Stunning. Just when I was getting comfortable knowing that I had seen the best things that I could possibly see, Sachin, yet again, proved me wrong. Tony Greig sounded as if he was drunk. “Oh, that’s high! What a six! What a six! Way down the ground, it’s on the roof! It’s bouncing around on the roof!” It was Kasprowicz’s turn this time.

Such was this man. Every time I thought I’d seen the best thing in my life that I could ever see in cricket, he showed me something new, something even more brilliant, something even more beautiful. He finally got out, but not before he had single-handedly dragged our country to the doorstep of victory. Just another chapter in his career, just another chapter in my life.

When I look back to this innings so many years later, one shot stares back at me, screams at me. It was the shot of my childhood. That six off Warne. I spent countless evenings after that practising hitting the ball over the bowler’s head, whether on my own or while playing with my friends in the streets, all the while picturing myself to be my idol. And when I did manage to hit it, I’d raise my bat – not very high, not very low – just as much as Sachin would do, along with that fearless look in his eyes, even if it was just a six, not a fifty. That never sat right with my friends though and I’d often to be sent to look for the ball in the dark afterwards, which got lost more often than not. And let’s not even get started about the broken window glasses!

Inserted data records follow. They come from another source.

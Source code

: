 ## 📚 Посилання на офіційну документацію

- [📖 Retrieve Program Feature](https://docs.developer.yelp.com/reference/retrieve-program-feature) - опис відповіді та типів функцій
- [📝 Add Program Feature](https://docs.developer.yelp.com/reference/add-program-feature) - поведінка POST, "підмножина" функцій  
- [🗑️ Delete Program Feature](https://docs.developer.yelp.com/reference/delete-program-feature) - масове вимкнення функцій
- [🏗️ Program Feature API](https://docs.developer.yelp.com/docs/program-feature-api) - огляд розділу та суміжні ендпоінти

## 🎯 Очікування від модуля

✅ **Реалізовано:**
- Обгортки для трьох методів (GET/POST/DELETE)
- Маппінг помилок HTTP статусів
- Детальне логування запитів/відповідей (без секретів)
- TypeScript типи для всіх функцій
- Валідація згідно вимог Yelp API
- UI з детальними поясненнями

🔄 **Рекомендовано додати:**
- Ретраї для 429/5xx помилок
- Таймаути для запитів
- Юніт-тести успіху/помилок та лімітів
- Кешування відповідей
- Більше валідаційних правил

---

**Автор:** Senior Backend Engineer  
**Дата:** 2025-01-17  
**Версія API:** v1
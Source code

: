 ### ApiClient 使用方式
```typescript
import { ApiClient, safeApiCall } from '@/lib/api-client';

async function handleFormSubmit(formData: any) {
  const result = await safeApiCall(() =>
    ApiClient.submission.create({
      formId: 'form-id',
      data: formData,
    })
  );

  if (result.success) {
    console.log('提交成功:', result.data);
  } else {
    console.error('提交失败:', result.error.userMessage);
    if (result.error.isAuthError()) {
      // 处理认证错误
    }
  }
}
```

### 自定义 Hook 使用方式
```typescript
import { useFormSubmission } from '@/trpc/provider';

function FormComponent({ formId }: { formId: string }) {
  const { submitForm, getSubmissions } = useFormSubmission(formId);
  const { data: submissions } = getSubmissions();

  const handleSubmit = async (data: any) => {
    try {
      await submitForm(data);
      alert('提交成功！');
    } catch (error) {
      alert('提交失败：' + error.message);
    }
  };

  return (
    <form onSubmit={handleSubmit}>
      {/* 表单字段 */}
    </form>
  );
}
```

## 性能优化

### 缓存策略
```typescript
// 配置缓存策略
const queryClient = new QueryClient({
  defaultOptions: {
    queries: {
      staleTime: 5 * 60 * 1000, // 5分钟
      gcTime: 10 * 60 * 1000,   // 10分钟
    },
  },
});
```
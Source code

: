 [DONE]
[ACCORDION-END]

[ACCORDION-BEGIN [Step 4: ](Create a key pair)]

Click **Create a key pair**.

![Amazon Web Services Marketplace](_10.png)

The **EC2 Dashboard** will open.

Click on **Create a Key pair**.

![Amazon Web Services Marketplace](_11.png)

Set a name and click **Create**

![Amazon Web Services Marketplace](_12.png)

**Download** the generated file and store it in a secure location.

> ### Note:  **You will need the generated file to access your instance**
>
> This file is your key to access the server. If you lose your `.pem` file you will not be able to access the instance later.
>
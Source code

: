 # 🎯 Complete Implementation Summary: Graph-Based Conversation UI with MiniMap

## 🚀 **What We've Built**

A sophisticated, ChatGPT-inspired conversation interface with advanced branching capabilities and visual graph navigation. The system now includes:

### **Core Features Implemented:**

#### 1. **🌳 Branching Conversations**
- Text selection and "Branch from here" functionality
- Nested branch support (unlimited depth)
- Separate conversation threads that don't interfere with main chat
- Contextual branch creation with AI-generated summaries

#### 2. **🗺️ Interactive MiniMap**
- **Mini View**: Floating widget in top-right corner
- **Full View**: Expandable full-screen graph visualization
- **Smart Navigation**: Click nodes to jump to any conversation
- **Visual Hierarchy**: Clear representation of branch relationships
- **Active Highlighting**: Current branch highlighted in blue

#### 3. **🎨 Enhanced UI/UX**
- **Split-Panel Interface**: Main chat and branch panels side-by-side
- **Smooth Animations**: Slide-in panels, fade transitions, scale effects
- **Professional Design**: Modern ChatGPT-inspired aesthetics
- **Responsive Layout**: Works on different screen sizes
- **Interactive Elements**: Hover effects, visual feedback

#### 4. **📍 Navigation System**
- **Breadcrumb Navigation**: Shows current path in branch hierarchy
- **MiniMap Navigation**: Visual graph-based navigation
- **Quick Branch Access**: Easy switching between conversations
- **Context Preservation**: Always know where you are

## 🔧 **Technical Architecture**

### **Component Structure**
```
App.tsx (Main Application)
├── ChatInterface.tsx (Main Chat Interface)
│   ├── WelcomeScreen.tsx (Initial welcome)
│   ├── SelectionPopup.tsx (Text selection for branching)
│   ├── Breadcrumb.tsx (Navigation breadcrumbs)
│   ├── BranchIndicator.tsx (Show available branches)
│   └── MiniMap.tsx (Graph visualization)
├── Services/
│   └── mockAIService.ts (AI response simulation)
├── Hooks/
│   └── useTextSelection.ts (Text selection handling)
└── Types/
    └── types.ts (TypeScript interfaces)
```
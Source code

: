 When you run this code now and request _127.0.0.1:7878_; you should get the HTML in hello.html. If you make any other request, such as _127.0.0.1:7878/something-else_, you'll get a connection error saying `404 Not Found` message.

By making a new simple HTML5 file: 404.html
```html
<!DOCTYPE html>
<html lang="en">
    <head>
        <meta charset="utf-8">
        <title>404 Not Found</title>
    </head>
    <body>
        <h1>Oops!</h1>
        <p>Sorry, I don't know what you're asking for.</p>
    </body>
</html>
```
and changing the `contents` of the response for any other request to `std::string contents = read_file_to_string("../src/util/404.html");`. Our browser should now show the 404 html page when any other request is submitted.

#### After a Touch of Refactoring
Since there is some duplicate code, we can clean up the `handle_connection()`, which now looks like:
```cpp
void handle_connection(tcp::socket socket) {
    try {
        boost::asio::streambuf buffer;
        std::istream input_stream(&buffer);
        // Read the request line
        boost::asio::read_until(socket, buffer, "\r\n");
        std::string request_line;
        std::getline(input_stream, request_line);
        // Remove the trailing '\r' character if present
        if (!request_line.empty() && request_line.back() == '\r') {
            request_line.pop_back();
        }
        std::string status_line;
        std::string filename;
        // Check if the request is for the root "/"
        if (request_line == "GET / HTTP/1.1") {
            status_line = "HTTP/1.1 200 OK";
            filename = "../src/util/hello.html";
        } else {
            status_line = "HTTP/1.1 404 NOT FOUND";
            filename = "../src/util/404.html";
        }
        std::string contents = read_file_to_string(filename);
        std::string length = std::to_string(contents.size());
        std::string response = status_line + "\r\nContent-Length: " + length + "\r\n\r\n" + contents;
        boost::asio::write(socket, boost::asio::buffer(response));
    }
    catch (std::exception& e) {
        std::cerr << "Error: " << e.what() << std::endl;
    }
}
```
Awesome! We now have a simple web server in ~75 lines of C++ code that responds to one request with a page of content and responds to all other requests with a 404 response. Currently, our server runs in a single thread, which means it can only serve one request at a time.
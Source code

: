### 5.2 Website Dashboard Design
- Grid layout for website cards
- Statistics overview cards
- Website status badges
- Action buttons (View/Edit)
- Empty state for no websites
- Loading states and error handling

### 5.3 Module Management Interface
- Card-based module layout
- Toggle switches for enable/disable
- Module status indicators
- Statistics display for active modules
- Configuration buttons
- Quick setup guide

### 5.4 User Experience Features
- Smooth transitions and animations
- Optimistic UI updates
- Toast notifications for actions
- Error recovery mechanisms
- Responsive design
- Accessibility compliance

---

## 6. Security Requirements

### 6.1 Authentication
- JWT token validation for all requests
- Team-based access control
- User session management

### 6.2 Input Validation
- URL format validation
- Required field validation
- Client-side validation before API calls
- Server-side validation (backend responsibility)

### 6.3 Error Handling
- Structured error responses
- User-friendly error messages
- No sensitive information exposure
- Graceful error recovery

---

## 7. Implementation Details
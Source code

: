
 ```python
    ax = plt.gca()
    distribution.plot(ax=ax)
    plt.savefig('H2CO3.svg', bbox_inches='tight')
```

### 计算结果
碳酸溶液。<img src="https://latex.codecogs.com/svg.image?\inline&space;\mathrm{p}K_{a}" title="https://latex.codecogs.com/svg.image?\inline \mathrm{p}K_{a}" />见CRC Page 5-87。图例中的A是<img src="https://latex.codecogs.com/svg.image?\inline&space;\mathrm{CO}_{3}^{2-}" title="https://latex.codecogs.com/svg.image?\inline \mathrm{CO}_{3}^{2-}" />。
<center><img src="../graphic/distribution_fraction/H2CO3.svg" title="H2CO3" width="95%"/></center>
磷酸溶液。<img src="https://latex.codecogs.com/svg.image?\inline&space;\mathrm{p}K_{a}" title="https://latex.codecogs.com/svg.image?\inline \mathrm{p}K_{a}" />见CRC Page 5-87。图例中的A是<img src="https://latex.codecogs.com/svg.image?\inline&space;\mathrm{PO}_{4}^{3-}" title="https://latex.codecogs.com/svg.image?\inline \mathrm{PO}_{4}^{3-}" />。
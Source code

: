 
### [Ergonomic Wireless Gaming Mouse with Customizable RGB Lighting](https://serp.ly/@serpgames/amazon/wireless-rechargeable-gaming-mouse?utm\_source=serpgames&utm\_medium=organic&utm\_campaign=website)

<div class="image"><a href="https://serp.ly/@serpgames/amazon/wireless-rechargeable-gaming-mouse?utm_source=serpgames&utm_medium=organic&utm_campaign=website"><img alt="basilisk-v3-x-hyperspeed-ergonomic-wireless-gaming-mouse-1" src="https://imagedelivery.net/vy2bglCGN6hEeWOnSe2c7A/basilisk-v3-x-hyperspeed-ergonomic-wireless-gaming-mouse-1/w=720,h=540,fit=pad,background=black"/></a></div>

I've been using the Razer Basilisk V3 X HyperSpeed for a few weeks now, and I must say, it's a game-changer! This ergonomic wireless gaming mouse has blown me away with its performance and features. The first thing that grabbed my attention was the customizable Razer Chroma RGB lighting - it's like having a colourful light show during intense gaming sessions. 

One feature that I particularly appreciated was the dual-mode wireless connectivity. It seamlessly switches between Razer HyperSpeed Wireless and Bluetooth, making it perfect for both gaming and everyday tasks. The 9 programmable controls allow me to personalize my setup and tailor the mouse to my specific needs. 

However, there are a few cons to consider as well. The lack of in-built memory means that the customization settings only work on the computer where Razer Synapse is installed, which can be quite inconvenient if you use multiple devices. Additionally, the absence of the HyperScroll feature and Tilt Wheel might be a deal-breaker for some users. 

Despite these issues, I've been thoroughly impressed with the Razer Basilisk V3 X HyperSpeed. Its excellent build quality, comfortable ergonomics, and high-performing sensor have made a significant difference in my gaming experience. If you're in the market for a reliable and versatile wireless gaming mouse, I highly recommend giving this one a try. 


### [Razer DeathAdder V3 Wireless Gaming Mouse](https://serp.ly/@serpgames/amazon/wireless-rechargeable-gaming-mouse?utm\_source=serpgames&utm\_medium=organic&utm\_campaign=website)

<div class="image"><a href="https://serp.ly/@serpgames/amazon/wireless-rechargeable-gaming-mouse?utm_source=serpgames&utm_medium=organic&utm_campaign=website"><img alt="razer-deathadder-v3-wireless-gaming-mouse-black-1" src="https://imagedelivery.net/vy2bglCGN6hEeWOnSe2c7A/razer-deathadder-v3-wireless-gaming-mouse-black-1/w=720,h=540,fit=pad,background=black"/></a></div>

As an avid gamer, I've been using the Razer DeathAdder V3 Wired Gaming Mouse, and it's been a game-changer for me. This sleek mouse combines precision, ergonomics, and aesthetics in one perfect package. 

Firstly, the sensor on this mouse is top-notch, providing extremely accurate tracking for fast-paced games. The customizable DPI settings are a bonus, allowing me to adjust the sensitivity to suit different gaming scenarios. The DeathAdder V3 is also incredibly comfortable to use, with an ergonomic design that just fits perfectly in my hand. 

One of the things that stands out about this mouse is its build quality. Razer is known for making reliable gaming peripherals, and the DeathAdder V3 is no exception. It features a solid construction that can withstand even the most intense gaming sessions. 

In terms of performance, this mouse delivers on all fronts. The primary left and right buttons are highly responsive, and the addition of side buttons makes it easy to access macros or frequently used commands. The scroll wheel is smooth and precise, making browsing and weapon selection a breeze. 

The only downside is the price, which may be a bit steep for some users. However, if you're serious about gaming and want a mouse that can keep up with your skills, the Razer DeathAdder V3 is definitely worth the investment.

Years roll by. I have grown up. Sachin too has grown in years. People, though, are beginning to have a go at his throats. I feel depressed. That is not how you treat your national legend. It would’ve meant something if what they were saying was, at least, true. But they couldn’t be more wrong.

How could anyone be ever right when they place boundaries on what Sachin can do? I had learnt my lesson when I was just seven-years old. Some people still hadn’t. People were still looking for his milestones. Putting him under pressure that he’d eventually bow underneath. And each time, I’d feel more and more detached from cricket. I’d feel as if was an old-timer who had seen things these people didn’t see, that I knew things that these people didn’t know.

Time passes. Sachin is getting back to his older groove. I was not surprised. I knew it all along. But did I ever think he’d surpass the Desert Storm? Frankly, I had never thought of that. The Desert Storm was like Pulp Fiction. A classic. Never to be touched or compared with. But one night, I am left to reconsider the entire foundations of my favourites, the ones against whom I rate all knocks. That was the night I witnessed his 175. The event that shook the earth underneath my feet.

A man who is on the cusp of touching 37 conjures one of the most surreal, the most magical and the most phenomenal innings of the order no scale can ever measure.

It’s the Aussies again. We are chasing again. And the target is bigger, much bigger. It was like adapting the Sharjah scenario and extrapolating it for the modern times while taking some of Aussie legends out. And to neutralise that, Sachin was almost 37.